Jenny McCarthy and Donnie Wahlberg Reveal the Sweet Story Behind Their Wedding Dance: 'It Was Ethereal'
"I saw no one and heard no one because I was locked in his eyes," says McCarthy, who married Wahlberg in St. Charles, Illinois in 2014
When Jenny McCarthy and Donnie Wahlberg made their first red carpet appearance together at a charity event in the summer of 2013, they had no idea that night would set the scene — and the soundtrack — for their intimate wedding the following year.
The couple, who had been privately dating for about a month at the time, were attending a celebrity Dancing with the Stars event at the historic Hotel Baker in St. Charles, Illinois near McCarthy's hometown. As part of the evening, the organizers asked the pair to choose a song for their first spotlight dance together.
It was a "pretty immediate decision," she says, because they both picked one with deep sentimental meaning to them: "Edelweiss" from The Sound of Music.
"It was the most romantic thing because as we were dancing, people in the balcony started singing along to 'Edelweiss' just like they did in The Sound of Music," the Masked Singer judge, 50, exclusively tells PEOPLE in the new issue, on stands on Friday. "It felt dreamlike, like we were in a movie."
The love song, originally performed by Julie Andrews and the late Christopher Plummer in the classic 1965 film, was a musical thread that naturally wove through the first year of their relationship.

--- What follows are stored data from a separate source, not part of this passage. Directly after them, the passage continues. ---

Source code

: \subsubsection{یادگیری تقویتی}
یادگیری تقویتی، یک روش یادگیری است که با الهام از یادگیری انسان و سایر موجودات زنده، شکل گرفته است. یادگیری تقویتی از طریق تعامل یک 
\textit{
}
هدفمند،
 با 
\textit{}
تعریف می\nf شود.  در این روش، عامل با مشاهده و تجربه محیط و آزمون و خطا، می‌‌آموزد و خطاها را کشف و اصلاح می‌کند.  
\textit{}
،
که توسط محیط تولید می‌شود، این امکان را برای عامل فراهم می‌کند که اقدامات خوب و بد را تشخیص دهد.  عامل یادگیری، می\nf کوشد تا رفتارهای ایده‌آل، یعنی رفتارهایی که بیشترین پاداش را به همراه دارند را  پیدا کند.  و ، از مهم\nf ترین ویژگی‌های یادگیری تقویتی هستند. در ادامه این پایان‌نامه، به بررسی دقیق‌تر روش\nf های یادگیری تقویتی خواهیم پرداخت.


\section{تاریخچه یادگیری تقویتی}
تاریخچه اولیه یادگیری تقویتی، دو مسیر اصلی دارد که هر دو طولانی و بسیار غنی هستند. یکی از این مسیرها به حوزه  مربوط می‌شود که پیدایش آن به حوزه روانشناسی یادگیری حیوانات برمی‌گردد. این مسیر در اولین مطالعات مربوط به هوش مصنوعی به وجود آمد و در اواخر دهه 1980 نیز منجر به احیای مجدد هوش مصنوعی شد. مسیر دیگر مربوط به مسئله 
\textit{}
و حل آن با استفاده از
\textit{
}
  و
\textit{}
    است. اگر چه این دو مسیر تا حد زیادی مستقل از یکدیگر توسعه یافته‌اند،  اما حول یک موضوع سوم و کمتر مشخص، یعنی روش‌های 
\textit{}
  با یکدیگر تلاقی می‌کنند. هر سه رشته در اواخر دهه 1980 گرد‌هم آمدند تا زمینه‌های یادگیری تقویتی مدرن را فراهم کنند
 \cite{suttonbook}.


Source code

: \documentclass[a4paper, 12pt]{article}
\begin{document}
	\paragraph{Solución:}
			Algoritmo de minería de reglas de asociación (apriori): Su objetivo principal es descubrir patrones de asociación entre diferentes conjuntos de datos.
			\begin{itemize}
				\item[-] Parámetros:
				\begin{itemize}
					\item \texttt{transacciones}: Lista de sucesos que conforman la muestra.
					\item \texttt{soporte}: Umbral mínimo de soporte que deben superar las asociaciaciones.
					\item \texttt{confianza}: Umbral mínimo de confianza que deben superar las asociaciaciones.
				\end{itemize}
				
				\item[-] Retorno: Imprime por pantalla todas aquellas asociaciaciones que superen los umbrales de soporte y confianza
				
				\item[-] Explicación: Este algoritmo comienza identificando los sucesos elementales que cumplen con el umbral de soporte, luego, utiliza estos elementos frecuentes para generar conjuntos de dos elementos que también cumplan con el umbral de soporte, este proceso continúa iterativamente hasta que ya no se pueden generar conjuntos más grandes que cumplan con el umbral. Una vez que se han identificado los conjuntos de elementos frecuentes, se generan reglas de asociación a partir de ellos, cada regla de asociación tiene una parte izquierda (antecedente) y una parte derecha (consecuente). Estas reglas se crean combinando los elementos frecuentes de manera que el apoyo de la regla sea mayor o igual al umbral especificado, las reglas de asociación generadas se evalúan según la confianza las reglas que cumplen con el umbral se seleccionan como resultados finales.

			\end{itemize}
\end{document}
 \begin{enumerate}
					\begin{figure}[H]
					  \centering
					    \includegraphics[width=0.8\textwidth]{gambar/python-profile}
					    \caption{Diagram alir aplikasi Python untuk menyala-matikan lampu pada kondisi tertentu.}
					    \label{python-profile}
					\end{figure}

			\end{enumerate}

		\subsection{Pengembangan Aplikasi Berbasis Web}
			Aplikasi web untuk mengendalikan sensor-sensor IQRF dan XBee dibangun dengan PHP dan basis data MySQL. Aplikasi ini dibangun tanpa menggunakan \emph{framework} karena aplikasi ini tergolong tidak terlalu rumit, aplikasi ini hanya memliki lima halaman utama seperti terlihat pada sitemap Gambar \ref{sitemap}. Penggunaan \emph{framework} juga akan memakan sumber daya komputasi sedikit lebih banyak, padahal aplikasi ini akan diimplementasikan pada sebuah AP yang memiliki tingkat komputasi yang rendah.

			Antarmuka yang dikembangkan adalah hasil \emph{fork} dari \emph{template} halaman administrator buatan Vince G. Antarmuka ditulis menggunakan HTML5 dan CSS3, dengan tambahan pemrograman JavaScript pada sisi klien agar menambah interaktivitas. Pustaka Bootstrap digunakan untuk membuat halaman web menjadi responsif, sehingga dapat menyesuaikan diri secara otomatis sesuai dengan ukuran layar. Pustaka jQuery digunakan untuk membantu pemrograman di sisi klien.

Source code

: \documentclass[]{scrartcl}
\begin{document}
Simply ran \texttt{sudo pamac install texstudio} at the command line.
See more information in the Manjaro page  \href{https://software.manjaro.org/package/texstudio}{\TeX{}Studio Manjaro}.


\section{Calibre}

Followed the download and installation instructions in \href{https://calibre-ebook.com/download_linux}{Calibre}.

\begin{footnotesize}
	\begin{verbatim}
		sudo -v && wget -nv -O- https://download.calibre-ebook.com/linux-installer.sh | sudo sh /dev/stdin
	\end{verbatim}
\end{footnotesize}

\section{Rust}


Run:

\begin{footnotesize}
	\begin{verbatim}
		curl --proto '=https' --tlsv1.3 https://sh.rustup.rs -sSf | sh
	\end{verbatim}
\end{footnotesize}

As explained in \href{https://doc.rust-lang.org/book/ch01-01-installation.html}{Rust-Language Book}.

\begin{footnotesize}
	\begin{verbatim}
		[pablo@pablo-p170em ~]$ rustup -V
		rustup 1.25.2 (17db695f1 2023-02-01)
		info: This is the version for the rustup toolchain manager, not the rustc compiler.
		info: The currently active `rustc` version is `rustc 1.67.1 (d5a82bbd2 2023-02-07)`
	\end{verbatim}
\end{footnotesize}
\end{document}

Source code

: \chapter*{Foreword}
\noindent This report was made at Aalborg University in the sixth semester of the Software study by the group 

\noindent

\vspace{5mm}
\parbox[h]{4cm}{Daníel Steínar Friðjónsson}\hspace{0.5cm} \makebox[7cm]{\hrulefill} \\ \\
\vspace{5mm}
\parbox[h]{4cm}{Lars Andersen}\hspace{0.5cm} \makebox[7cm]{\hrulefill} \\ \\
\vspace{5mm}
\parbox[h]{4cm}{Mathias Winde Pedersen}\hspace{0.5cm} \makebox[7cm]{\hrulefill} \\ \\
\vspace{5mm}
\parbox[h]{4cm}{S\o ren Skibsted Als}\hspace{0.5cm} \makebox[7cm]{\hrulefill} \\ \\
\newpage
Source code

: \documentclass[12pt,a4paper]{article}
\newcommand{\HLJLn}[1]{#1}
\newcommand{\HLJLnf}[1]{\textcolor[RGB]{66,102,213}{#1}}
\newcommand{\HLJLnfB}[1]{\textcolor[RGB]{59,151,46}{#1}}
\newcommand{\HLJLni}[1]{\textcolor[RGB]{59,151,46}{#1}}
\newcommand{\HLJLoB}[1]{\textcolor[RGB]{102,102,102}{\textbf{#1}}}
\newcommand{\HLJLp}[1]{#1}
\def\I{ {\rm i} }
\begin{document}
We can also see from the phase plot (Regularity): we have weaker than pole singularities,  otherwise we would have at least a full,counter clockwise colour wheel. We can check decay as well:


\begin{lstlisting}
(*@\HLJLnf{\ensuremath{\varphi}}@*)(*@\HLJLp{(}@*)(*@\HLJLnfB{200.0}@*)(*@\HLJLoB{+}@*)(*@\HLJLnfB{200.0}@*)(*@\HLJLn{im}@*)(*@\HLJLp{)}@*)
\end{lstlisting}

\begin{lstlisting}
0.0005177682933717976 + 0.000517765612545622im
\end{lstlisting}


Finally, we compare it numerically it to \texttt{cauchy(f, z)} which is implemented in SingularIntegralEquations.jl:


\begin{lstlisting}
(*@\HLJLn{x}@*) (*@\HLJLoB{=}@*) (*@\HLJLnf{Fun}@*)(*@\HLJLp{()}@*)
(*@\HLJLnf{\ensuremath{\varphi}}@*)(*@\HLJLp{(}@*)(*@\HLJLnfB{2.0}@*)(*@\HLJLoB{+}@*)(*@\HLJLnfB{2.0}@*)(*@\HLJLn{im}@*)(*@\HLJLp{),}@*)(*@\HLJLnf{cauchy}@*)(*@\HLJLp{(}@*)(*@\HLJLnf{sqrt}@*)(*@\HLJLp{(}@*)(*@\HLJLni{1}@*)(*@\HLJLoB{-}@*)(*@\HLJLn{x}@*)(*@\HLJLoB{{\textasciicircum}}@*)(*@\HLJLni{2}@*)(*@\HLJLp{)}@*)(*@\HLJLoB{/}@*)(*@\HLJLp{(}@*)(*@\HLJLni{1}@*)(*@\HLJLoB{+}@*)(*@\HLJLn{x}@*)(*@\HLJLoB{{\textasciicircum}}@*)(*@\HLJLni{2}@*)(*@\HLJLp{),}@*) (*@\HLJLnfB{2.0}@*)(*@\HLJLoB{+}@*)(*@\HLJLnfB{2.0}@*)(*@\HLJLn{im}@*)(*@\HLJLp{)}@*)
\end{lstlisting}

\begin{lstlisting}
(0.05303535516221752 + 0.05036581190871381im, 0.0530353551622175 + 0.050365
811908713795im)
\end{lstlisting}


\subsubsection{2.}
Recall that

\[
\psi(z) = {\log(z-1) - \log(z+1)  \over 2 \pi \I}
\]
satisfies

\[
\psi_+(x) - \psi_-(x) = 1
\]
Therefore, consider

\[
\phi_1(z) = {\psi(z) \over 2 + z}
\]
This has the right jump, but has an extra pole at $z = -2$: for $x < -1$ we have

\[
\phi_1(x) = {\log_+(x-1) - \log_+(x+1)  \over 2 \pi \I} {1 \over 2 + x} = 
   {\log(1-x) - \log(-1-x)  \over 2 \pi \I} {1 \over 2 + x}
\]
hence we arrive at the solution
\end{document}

"Early on when Jenny and I started dating, I don't know how it came up but I told her I had never seen The Sound of Music. She couldn't believe it and was, like, 'So you don't know the song 'Edelweiss?' She played it for me that night," says the New Kids on the Block singer, 53. "We were really falling in love. We just had the most romantic evening, talking and getting to know each other, and we were listening to that song."
"It was an important moment to us, and it had such a special place in our relationship," he says. "We never had the conversation but it just became our song."
In a "full circle moment," according to McCarthy, the couple would also choose "Edelweiss" for their first dance at their own wedding reception almost exactly a year later at the Hotel Baker — the very spot where they first danced as a couple.
"We didn't realize it until recently, but we bookended our relationship up to that point with that song, in that same place," says the Blue Bloods actor, who now lives with McCarthy in St. Charles, about an hour outside Chicago. "The first time we danced to that song in the ballroom at the Hotel Baker, it felt like home and it became home officially at our wedding."
While the couple has "dozens and dozens" of special memories from their August 2014 nuptials — including NKOTB bandmate Joey McIntyre performing "All of Me" by John Legend and Regina Belle singing "If I Could" to Wahlberg's late mother Alma ("It's the song my mom danced to with each of her children at their weddings. I surprised her at ours by having Regina Belle sing it in person.") — they say their first dance is one they'll always cherish as their favorite moment.
"It was ethereal. I saw no one and heard no one because I was locked in his eyes," says McCarthy. "It was like a confirmation that we were exactly where we were supposed to be. It was confirmation that, 'This is the love of my life. This is the one.'"
Wahlberg felt that powerful connection on the dance floor, too. "It was like we were in this movie, when everyone in the background is blurred out and only the people in the center of the frame are in focus. That's what it was like," he says. "I see Jenny clear as day, but everyone around me was just a blur. I didn't see anyone else but her."
The pair, who have renewed their vows every year since their wedding, feels like they've "been surrounded by love," according to McCarthy, ever since they took their relationship public.
"When we danced together for the first time at that charity event, it felt like the room was rooting for us," says Wahlberg. "It didn't feel like there was anything but hope, support and love around us."
"And when we got married, it was the same thing. People were lining the streets. They were rooting us on, the town was rooting us on, our families were rooting us on," he adds. "It just felt like we had this whole community behind us that really wanted to see this relationship work, and wanted us to know that they're there for us and are going to be cheering us on the whole way. It's a really profound feeling."